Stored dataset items
•••
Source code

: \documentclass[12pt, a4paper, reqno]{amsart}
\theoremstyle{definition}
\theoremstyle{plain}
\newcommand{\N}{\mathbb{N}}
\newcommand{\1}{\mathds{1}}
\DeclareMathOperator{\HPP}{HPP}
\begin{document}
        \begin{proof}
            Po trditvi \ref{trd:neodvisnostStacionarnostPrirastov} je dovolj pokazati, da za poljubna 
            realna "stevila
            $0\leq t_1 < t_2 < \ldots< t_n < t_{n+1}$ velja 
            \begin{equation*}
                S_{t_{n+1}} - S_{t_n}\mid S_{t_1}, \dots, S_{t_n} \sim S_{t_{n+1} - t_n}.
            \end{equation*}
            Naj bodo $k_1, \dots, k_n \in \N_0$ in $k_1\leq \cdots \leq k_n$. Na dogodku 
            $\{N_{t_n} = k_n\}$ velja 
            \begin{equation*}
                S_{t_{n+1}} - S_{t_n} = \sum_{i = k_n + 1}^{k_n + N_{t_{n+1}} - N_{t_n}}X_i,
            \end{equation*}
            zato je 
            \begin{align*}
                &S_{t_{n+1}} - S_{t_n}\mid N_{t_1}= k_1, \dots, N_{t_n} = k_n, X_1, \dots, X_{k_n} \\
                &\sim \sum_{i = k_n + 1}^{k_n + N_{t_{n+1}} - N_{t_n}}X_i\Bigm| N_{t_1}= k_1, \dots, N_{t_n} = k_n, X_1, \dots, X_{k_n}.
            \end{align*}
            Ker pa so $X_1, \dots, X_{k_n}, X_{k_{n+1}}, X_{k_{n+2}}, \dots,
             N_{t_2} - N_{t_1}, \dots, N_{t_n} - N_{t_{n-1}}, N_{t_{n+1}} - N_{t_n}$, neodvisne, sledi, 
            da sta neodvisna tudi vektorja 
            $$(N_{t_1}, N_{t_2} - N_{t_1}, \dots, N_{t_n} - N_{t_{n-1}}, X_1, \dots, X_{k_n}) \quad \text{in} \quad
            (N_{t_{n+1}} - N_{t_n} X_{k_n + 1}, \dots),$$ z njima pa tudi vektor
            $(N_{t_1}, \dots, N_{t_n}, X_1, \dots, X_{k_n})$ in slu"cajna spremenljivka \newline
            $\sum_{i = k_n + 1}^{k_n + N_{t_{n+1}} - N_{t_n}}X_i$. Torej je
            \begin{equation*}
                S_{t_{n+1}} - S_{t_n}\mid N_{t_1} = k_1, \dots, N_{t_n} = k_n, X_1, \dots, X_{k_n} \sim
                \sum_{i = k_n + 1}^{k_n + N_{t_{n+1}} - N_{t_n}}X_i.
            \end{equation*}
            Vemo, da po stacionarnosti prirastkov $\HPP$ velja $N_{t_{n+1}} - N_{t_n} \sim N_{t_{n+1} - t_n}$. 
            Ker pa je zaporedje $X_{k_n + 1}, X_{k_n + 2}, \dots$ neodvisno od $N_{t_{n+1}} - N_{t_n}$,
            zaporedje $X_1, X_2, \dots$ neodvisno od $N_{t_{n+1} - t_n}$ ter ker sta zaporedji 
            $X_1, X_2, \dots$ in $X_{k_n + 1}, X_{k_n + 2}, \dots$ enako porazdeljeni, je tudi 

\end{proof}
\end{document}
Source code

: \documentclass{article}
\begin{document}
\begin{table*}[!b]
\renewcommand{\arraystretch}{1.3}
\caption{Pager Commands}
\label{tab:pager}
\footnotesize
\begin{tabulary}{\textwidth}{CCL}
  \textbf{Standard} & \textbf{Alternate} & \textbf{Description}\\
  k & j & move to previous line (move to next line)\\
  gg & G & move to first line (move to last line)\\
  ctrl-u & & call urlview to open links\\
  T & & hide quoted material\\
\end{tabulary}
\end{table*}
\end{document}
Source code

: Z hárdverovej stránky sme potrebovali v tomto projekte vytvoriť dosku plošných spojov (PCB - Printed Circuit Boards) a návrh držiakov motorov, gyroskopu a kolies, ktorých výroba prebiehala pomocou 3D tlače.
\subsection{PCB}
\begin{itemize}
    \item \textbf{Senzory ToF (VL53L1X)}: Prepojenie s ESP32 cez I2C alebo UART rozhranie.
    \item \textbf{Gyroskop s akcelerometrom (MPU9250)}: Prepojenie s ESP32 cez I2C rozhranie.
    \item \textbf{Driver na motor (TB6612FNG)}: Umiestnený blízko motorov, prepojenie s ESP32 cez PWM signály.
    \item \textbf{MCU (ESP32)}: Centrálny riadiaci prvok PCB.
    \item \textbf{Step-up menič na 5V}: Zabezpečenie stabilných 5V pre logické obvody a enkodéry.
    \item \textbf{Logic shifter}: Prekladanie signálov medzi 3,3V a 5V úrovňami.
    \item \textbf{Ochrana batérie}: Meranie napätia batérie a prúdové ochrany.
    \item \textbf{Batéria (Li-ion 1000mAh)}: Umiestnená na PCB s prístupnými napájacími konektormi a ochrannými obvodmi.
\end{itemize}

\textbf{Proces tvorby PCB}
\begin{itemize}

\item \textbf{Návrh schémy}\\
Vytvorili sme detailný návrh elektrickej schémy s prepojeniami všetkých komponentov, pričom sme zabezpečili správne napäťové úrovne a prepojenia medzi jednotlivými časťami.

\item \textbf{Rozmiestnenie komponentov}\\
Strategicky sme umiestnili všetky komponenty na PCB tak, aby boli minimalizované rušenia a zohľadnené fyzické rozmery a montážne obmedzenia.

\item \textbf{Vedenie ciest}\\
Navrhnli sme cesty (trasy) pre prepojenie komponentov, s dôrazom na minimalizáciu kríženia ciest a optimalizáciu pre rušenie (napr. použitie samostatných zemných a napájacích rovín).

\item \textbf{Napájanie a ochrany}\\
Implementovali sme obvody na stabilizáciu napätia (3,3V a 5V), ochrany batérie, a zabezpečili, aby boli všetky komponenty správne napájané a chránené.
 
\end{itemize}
•••
* [WHAT THE EXERCISE ASKS]: Please print exactly what appears from the first line of the data through the line with "da za poljubna", including both of those lines and nothing past them.

* [ANSWER AREA]:
Source code

: \documentclass[12pt, a4paper, reqno]{amsart}
\theoremstyle{definition}
\theoremstyle{plain}
\newcommand{\N}{\mathbb{N}}
\newcommand{\1}{\mathds{1}}
\DeclareMathOperator{\HPP}{HPP}
\begin{document}
        \begin{proof}
            Po trditvi \ref{trd:neodvisnostStacionarnostPrirastov} je dovolj pokazati, da za poljubna 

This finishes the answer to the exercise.